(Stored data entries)

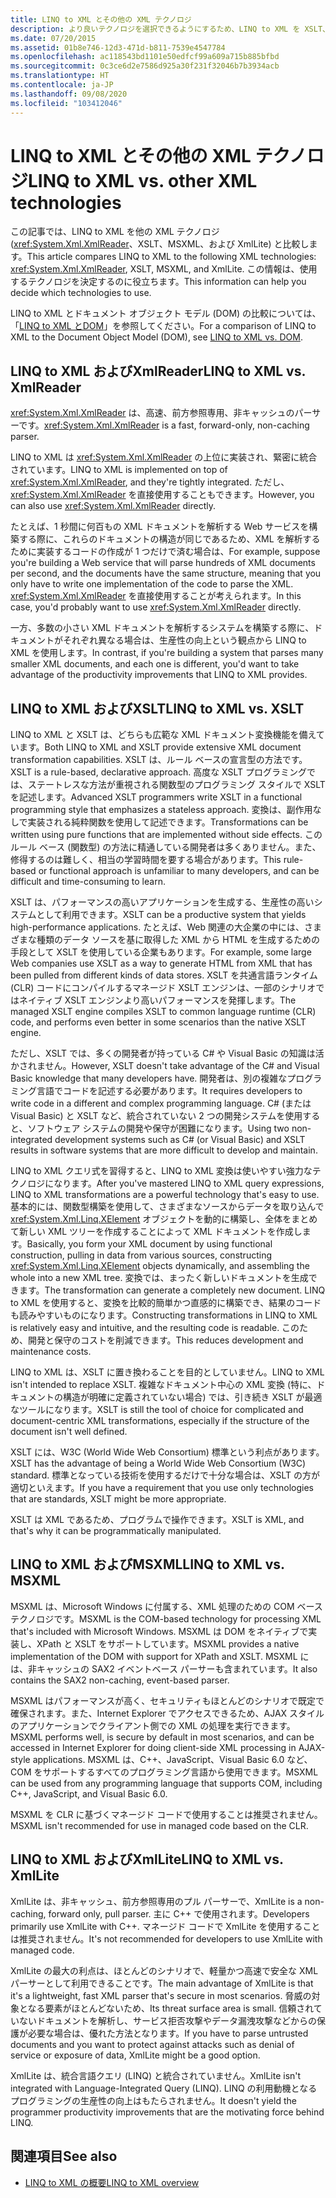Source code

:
 ```yaml
---
title: LINQ to XML とその他の XML テクノロジ
description: より良いテクノロジを選択できるようにするため、LINQ to XML を XSLT、MSXML、および XmlLite と比較する方法について説明します。
ms.date: 07/20/2015
ms.assetid: 01b8e746-12d3-471d-b811-7539e4547784
ms.openlocfilehash: ac118543bd1101e50edfcf99a609a715b885bfbd
ms.sourcegitcommit: 0c3ce6d2e7586d925a30f231f32046b7b3934acb
ms.translationtype: HT
ms.contentlocale: ja-JP
ms.lasthandoff: 09/08/2020
ms.locfileid: "103412046"
---
```

# <a name="linq-to-xml-vs-other-xml-technologies"></a><span data-ttu-id="d2c38-103">LINQ to XML とその他の XML テクノロジ</span><span class="sxs-lookup"><span data-stu-id="d2c38-103">LINQ to XML vs. other XML technologies</span></span>

<span data-ttu-id="d2c38-104">この記事では、LINQ to XML を他の XML テクノロジ (<xref:System.Xml.XmlReader>、XSLT、MSXML、および XmlLite) と比較します。</span><span class="sxs-lookup"><span data-stu-id="d2c38-104">This article compares LINQ to XML to the following XML technologies: <xref:System.Xml.XmlReader>, XSLT, MSXML, and XmlLite.</span></span> <span data-ttu-id="d2c38-105">この情報は、使用するテクノロジを決定するのに役立ちます。</span><span class="sxs-lookup"><span data-stu-id="d2c38-105">This information can help you decide which technologies to use.</span></span>

<span data-ttu-id="d2c38-106">LINQ to XML とドキュメント オブジェクト モデル (DOM) の比較については、「[LINQ to XML とDOM](linq-xml-vs-dom.md)」を参照してください。</span><span class="sxs-lookup"><span data-stu-id="d2c38-106">For a comparison of LINQ to XML to the Document Object Model (DOM), see [LINQ to XML vs. DOM](linq-xml-vs-dom.md).</span></span>

## <a name="linq-to-xml-vs-xmlreader"></a><span data-ttu-id="d2c38-107">LINQ to XML およびXmlReader</span><span class="sxs-lookup"><span data-stu-id="d2c38-107">LINQ to XML vs. XmlReader</span></span>

<span data-ttu-id="d2c38-108"><xref:System.Xml.XmlReader> は、高速、前方参照専用、非キャッシュのパーサーです。</span><span class="sxs-lookup"><span data-stu-id="d2c38-108"><xref:System.Xml.XmlReader> is a fast, forward-only, non-caching parser.</span></span>

<span data-ttu-id="d2c38-109">LINQ to XML は <xref:System.Xml.XmlReader> の上位に実装され、緊密に統合されています。</span><span class="sxs-lookup"><span data-stu-id="d2c38-109">LINQ to XML is implemented on top of <xref:System.Xml.XmlReader>, and they're tightly integrated.</span></span> <span data-ttu-id="d2c38-110">ただし、<xref:System.Xml.XmlReader> を直接使用することもできます。</span><span class="sxs-lookup"><span data-stu-id="d2c38-110">However, you can also use <xref:System.Xml.XmlReader> directly.</span></span>

<span data-ttu-id="d2c38-111">たとえば、1 秒間に何百もの XML ドキュメントを解析する Web サービスを構築する際に、これらのドキュメントの構造が同じであるため、XML を解析するために実装するコードの作成が 1 つだけで済む場合は、</span><span class="sxs-lookup"><span data-stu-id="d2c38-111">For example, suppose you're building a Web service that will parse hundreds of XML documents per second, and the documents have the same structure, meaning that you only have to write one implementation of the code to parse the XML.</span></span> <span data-ttu-id="d2c38-112"><xref:System.Xml.XmlReader> を直接使用することが考えられます。</span><span class="sxs-lookup"><span data-stu-id="d2c38-112">In this case, you'd probably want to use <xref:System.Xml.XmlReader> directly.</span></span>

<span data-ttu-id="d2c38-113">一方、多数の小さい XML ドキュメントを解析するシステムを構築する際に、ドキュメントがそれぞれ異なる場合は、生産性の向上という観点から LINQ to XML を使用します。</span><span class="sxs-lookup"><span data-stu-id="d2c38-113">In contrast, if you're building a system that parses many smaller XML documents, and each one is different, you'd want to take advantage of the productivity improvements that LINQ to XML provides.</span></span>

## <a name="linq-to-xml-vs-xslt"></a><span data-ttu-id="d2c38-114">LINQ to XML およびXSLT</span><span class="sxs-lookup"><span data-stu-id="d2c38-114">LINQ to XML vs. XSLT</span></span>

<span data-ttu-id="d2c38-115">LINQ to XML と XSLT は、どちらも広範な XML ドキュメント変換機能を備えています。</span><span class="sxs-lookup"><span data-stu-id="d2c38-115">Both LINQ to XML and XSLT provide extensive XML document transformation capabilities.</span></span> <span data-ttu-id="d2c38-116">XSLT は、ルール ベースの宣言型の方法です。</span><span class="sxs-lookup"><span data-stu-id="d2c38-116">XSLT is a rule-based, declarative approach.</span></span> <span data-ttu-id="d2c38-117">高度な XSLT プログラミングでは、ステートレスな方法が重視される関数型のプログラミング スタイルで XSLT を記述します。</span><span class="sxs-lookup"><span data-stu-id="d2c38-117">Advanced XSLT programmers write XSLT in a functional programming style that emphasizes a stateless approach.</span></span> <span data-ttu-id="d2c38-118">変換は、副作用なしで実装される純粋関数を使用して記述できます。</span><span class="sxs-lookup"><span data-stu-id="d2c38-118">Transformations can be written using pure functions that are implemented without side effects.</span></span> <span data-ttu-id="d2c38-119">このルール ベース (関数型) の方法に精通している開発者は多くありません。また、修得するのは難しく、相当の学習時間を要する場合があります。</span><span class="sxs-lookup"><span data-stu-id="d2c38-119">This rule-based or functional approach is unfamiliar to many developers, and can be difficult and time-consuming to learn.</span></span>

<span data-ttu-id="d2c38-120">XSLT は、パフォーマンスの高いアプリケーションを生成する、生産性の高いシステムとして利用できます。</span><span class="sxs-lookup"><span data-stu-id="d2c38-120">XSLT can be a productive system that yields high-performance applications.</span></span> <span data-ttu-id="d2c38-121">たとえば、Web 関連の大企業の中には、さまざまな種類のデータ ソースを基に取得した XML から HTML を生成するための手段として XSLT を使用している企業もあります。</span><span class="sxs-lookup"><span data-stu-id="d2c38-121">For example, some large Web companies use XSLT as a way to generate HTML from XML that has been pulled from different kinds of data stores.</span></span> <span data-ttu-id="d2c38-122">XSLT を共通言語ランタイム (CLR) コードにコンパイルするマネージド XSLT エンジンは、一部のシナリオではネイティブ XSLT エンジンより高いパフォーマンスを発揮します。</span><span class="sxs-lookup"><span data-stu-id="d2c38-122">The managed XSLT engine compiles XSLT to common language runtime (CLR) code, and performs even better in some scenarios than the native XSLT engine.</span></span>

<span data-ttu-id="d2c38-123">ただし、XSLT では、多くの開発者が持っている C# や Visual Basic の知識は活かされません。</span><span class="sxs-lookup"><span data-stu-id="d2c38-123">However, XSLT doesn't take advantage of the C# and Visual Basic knowledge that many developers have.</span></span> <span data-ttu-id="d2c38-124">開発者は、別の複雑なプログラミング言語でコードを記述する必要があります。</span><span class="sxs-lookup"><span data-stu-id="d2c38-124">It requires developers to write code in a different and complex programming language.</span></span> <span data-ttu-id="d2c38-125">C# (または Visual Basic) と XSLT など、統合されていない 2 つの開発システムを使用すると、ソフトウェア システムの開発や保守が困難になります。</span><span class="sxs-lookup"><span data-stu-id="d2c38-125">Using two non-integrated development systems such as C# (or Visual Basic) and XSLT results in software systems that are more difficult to develop and maintain.</span></span>

<span data-ttu-id="d2c38-126">LINQ to XML クエリ式を習得すると、LINQ to XML 変換は使いやすい強力なテクノロジになります。</span><span class="sxs-lookup"><span data-stu-id="d2c38-126">After you've mastered LINQ to XML query expressions, LINQ to XML transformations are a powerful technology that's easy to use.</span></span> <span data-ttu-id="d2c38-127">基本的には、関数型構築を使用して、さまざまなソースからデータを取り込んで <xref:System.Xml.Linq.XElement> オブジェクトを動的に構築し、全体をまとめて新しい XML ツリーを作成することによって XML ドキュメントを作成します。</span><span class="sxs-lookup"><span data-stu-id="d2c38-127">Basically, you form your XML document by using functional construction, pulling in data from various sources, constructing <xref:System.Xml.Linq.XElement> objects dynamically, and assembling the whole into a new XML tree.</span></span> <span data-ttu-id="d2c38-128">変換では、まったく新しいドキュメントを生成できます。</span><span class="sxs-lookup"><span data-stu-id="d2c38-128">The transformation can generate a completely new document.</span></span> <span data-ttu-id="d2c38-129">LINQ to XML を使用すると、変換を比較的簡単かつ直感的に構築でき、結果のコードも読みやすいものになります。</span><span class="sxs-lookup"><span data-stu-id="d2c38-129">Constructing transformations in LINQ to XML is relatively easy and intuitive, and the resulting code is readable.</span></span> <span data-ttu-id="d2c38-130">このため、開発と保守のコストを削減できます。</span><span class="sxs-lookup"><span data-stu-id="d2c38-130">This reduces development and maintenance costs.</span></span>

<span data-ttu-id="d2c38-131">LINQ to XML は、XSLT に置き換わることを目的としていません。</span><span class="sxs-lookup"><span data-stu-id="d2c38-131">LINQ to XML isn't intended to replace XSLT.</span></span> <span data-ttu-id="d2c38-132">複雑なドキュメント中心の XML 変換 (特に、ドキュメントの構造が明確に定義されていない場合) では、引き続き XSLT が最適なツールになります。</span><span class="sxs-lookup"><span data-stu-id="d2c38-132">XSLT is still the tool of choice for complicated and document-centric XML transformations, especially if the structure of the document isn't well defined.</span></span>

<span data-ttu-id="d2c38-133">XSLT には、W3C (World Wide Web Consortium) 標準という利点があります。</span><span class="sxs-lookup"><span data-stu-id="d2c38-133">XSLT has the advantage of being a World Wide Web Consortium (W3C) standard.</span></span> <span data-ttu-id="d2c38-134">標準となっている技術を使用するだけで十分な場合は、XSLT の方が適切といえます。</span><span class="sxs-lookup"><span data-stu-id="d2c38-134">If you have a requirement that you use only technologies that are standards, XSLT might be more appropriate.</span></span>

<span data-ttu-id="d2c38-135">XSLT は XML であるため、プログラムで操作できます。</span><span class="sxs-lookup"><span data-stu-id="d2c38-135">XSLT is XML, and that's why it can be programmatically manipulated.</span></span>

## <a name="linq-to-xml-vs-msxml"></a><span data-ttu-id="d2c38-136">LINQ to XML およびMSXML</span><span class="sxs-lookup"><span data-stu-id="d2c38-136">LINQ to XML vs. MSXML</span></span>

<span data-ttu-id="d2c38-137">MSXML は、Microsoft Windows に付属する、XML 処理のための COM ベース テクノロジです。</span><span class="sxs-lookup"><span data-stu-id="d2c38-137">MSXML is the COM-based technology for processing XML that's included with Microsoft Windows.</span></span> <span data-ttu-id="d2c38-138">MSXML は DOM をネイティブで実装し、XPath と XSLT をサポートしています。</span><span class="sxs-lookup"><span data-stu-id="d2c38-138">MSXML provides a native implementation of the DOM with support for XPath and XSLT.</span></span> <span data-ttu-id="d2c38-139">MSXML には、非キャッシュの SAX2 イベントベース パーサーも含まれています。</span><span class="sxs-lookup"><span data-stu-id="d2c38-139">It also contains the SAX2 non-caching, event-based parser.</span></span>

<span data-ttu-id="d2c38-140">MSXML はパフォーマンスが高く、セキュリティもほとんどのシナリオで既定で確保されます。また、Internet Explorer でアクセスできるため、AJAX スタイルのアプリケーションでクライアント側での XML の処理を実行できます。</span><span class="sxs-lookup"><span data-stu-id="d2c38-140">MSXML performs well, is secure by default in most scenarios, and can be accessed in Internet Explorer for doing client-side XML processing in AJAX-style applications.</span></span> <span data-ttu-id="d2c38-141">MSXML は、C++、JavaScript、Visual Basic 6.0 など、COM をサポートするすべてのプログラミング言語から使用できます。</span><span class="sxs-lookup"><span data-stu-id="d2c38-141">MSXML can be used from any programming language that supports COM, including C++, JavaScript, and Visual Basic 6.0.</span></span>

<span data-ttu-id="d2c38-142">MSXML を CLR に基づくマネージド コードで使用することは推奨されません。</span><span class="sxs-lookup"><span data-stu-id="d2c38-142">MSXML isn't recommended for use in managed code based on the CLR.</span></span>

## <a name="linq-to-xml-vs-xmllite"></a><span data-ttu-id="d2c38-143">LINQ to XML およびXmlLite</span><span class="sxs-lookup"><span data-stu-id="d2c38-143">LINQ to XML vs. XmlLite</span></span>

<span data-ttu-id="d2c38-144">XmlLite は、非キャッシュ、前方参照専用のプル パーサーで、</span><span class="sxs-lookup"><span data-stu-id="d2c38-144">XmlLite is a non-caching, forward only, pull parser.</span></span> <span data-ttu-id="d2c38-145">主に C++ で使用されます。</span><span class="sxs-lookup"><span data-stu-id="d2c38-145">Developers primarily use XmlLite with C++.</span></span> <span data-ttu-id="d2c38-146">マネージド コードで XmlLite を使用することは推奨されません。</span><span class="sxs-lookup"><span data-stu-id="d2c38-146">It's not recommended for developers to use XmlLite with managed code.</span></span>

<span data-ttu-id="d2c38-147">XmlLite の最大の利点は、ほとんどのシナリオで、軽量かつ高速で安全な XML パーサーとして利用できることです。</span><span class="sxs-lookup"><span data-stu-id="d2c38-147">The main advantage of XmlLite is that it's a lightweight, fast XML parser that's secure in most scenarios.</span></span> <span data-ttu-id="d2c38-148">脅威の対象となる要素がほとんどないため、</span><span class="sxs-lookup"><span data-stu-id="d2c38-148">Its threat surface area is small.</span></span> <span data-ttu-id="d2c38-149">信頼されていないドキュメントを解析し、サービス拒否攻撃やデータ漏洩攻撃などからの保護が必要な場合は、優れた方法となります。</span><span class="sxs-lookup"><span data-stu-id="d2c38-149">If you have to parse untrusted documents and you want to protect against attacks such as denial of service or exposure of data, XmlLite might be a good option.</span></span>

<span data-ttu-id="d2c38-150">XmlLite は、統合言語クエリ (LINQ) と統合されていません。</span><span class="sxs-lookup"><span data-stu-id="d2c38-150">XmlLite isn't integrated with Language-Integrated Query (LINQ).</span></span> <span data-ttu-id="d2c38-151">LINQ の利用動機となるプログラミングの生産性の向上はもたらされません。</span><span class="sxs-lookup"><span data-stu-id="d2c38-151">It doesn't yield the programmer productivity improvements that are the motivating force behind LINQ.</span></span>

## <a name="see-also"></a><span data-ttu-id="d2c38-152">関連項目</span><span class="sxs-lookup"><span data-stu-id="d2c38-152">See also</span></span>

- [<span data-ttu-id="d2c38-153">LINQ to XML の概要</span><span class="sxs-lookup"><span data-stu-id="d2c38-153">LINQ to XML overview</span></span>](linq-xml-overview.md)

Exercise: Across the data, find each line that has "building" in it and copy that line.

Answer below:
<span data-ttu-id="d2c38-111">たとえば、1 秒間に何百もの XML ドキュメントを解析する Web サービスを構築する際に、これらのドキュメントの構造が同じであるため、XML を解析するために実装するコードの作成が 1 つだけで済む場合は、</span><span class="sxs-lookup"><span data-stu-id="d2c38-111">For example, suppose you're building a Web service that will parse hundreds of XML documents per second, and the documents have the same structure, meaning that you only have to write one implementation of the code to parse the XML.</span></span> <span data-ttu-id="d2c38-112"><xref:System.Xml.XmlReader> を直接使用することが考えられます。</span><span class="sxs-lookup"><span data-stu-id="d2c38-112">In this case, you'd probably want to use <xref:System.Xml.XmlReader> directly.</span></span>
<span data-ttu-id="d2c38-113">一方、多数の小さい XML ドキュメントを解析するシステムを構築する際に、ドキュメントがそれぞれ異なる場合は、生産性の向上という観点から LINQ to XML を使用します。</span><span class="sxs-lookup"><span data-stu-id="d2c38-113">In contrast, if you're building a system that parses many smaller XML documents, and each one is different, you'd want to take advantage of the productivity improvements that LINQ to XML provides.</span></span>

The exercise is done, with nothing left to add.